Ainsi, toutes les conditions étant réunies pour établir un manquement contractuel sans possibilité pour Savonnier d'invoquer sa clause limitative, Wilson pourrait revendiquer des dommages-intérêts pour non-respect des délais convenus.
CONCLUSION : Wilson peut agir contre Savonnier pour obtenir réparation suite au retard dans les livraisons qui constitue un manquement contractuel.
III. Problème de l'engagement annuel minimal
FAITS : Le contrat impose à Wilson un engagement annuel minimal d'achat de 220 litres alors qu'il estime ne nécessiter que 60 litres par an en raison du nombre limité de patients qu'il consulte.
PROBLÈME DE DROIT : Wilson peut-il contester cet engagement annuel minimal au regard des besoins réels qu'il a constatés ?
SOLUTION EN DROIT : En vertu des principes généraux du droit des contrats énoncés à l'article 1103 du Code civil, les contrats doivent être exécutés selon leur contenu et conformément aux exigences de bonne foi. Une obligation manifestement disproportionnée par rapport aux besoins réels d'une partie pourrait être contestée sur le fondement d'un déséquilibre contractuel.
La première condition à analyser est celle du caractère disproportionné et abusif de l'engagement imposé par le contrat. Il s'agit ici d'évaluer si un engagement minimal d'achat aussi élevé que 220 litres est justifié au regard des besoins effectifs exprimés par Wilson. La deuxième condition porte sur la bonne foi dans l'exécution des obligations contractuelles et si Savonnier a agi avec transparence lors des négociations contractuelles.
SOLUTION EN L'ESPÈCE : S'agissant de la première condition relative au caractère disproportionné, il apparaît clairement que l'engagement annuel minimal imposé à Wilson dépasse largement ses besoins réels estimés à 60 litres par an. Cette condition est donc satisfaite.
Concernant la seconde condition sur la bonne foi dans les négociations contractuelles, si Savonnier était conscient des besoins limités de Wilson mais a tout de même imposé cet engagement élevé sans justification valable, cela pourrait constituer un abus manifeste dans les relations contractuelles.

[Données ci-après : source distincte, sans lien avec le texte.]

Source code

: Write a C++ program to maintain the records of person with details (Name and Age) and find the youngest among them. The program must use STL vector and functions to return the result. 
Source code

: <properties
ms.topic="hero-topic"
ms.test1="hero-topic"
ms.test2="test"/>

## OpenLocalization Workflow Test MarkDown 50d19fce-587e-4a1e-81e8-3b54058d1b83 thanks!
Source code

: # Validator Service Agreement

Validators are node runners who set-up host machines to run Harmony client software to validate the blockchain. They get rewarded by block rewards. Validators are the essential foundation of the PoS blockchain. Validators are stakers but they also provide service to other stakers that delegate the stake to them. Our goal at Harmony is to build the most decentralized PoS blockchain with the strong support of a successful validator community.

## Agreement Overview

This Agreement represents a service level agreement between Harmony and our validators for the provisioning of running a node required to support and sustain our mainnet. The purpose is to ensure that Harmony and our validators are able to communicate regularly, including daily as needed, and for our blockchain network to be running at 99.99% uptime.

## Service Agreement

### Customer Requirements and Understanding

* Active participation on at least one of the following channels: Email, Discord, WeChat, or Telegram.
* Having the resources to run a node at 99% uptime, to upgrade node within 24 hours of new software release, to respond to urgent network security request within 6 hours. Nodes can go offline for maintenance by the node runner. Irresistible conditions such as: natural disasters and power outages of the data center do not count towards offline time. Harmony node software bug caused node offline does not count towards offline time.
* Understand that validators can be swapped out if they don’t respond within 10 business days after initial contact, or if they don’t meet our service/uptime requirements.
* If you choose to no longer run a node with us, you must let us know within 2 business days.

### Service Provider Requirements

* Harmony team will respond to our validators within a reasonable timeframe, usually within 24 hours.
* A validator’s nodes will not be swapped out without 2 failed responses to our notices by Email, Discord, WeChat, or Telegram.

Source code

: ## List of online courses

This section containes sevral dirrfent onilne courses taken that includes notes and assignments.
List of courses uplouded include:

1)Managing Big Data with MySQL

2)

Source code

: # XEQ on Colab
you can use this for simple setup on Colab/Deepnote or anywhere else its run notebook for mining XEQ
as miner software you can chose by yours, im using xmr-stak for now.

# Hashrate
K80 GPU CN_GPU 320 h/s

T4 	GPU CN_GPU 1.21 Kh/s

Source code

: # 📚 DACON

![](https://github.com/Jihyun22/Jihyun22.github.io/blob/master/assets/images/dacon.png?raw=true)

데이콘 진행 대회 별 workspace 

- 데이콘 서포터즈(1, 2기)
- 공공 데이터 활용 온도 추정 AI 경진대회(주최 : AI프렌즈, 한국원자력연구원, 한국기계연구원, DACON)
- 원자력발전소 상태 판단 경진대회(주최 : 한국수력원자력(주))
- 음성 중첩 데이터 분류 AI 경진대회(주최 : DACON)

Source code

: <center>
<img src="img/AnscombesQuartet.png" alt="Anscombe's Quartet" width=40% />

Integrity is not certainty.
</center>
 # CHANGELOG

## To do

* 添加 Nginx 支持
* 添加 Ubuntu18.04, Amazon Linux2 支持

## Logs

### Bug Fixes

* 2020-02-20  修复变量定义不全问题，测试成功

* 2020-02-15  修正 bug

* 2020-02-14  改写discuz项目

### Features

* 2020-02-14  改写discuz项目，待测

Ainsi, toutes les conditions étant réunies pour établir un déséquilibre manifeste entre les obligations contractuelles et les besoins réels exprimés par Wilson, celui-ci pourrait revendiquer une réduction ou une annulation partielle de son engagement annuel minimal auprès de Savonnier.
CONCLUSION : Wilson a des motifs valables pour contester son engagement annuel minimal auprès de Savonnier en raison du caractère manifestement disproportionné par rapport à ses besoins réels.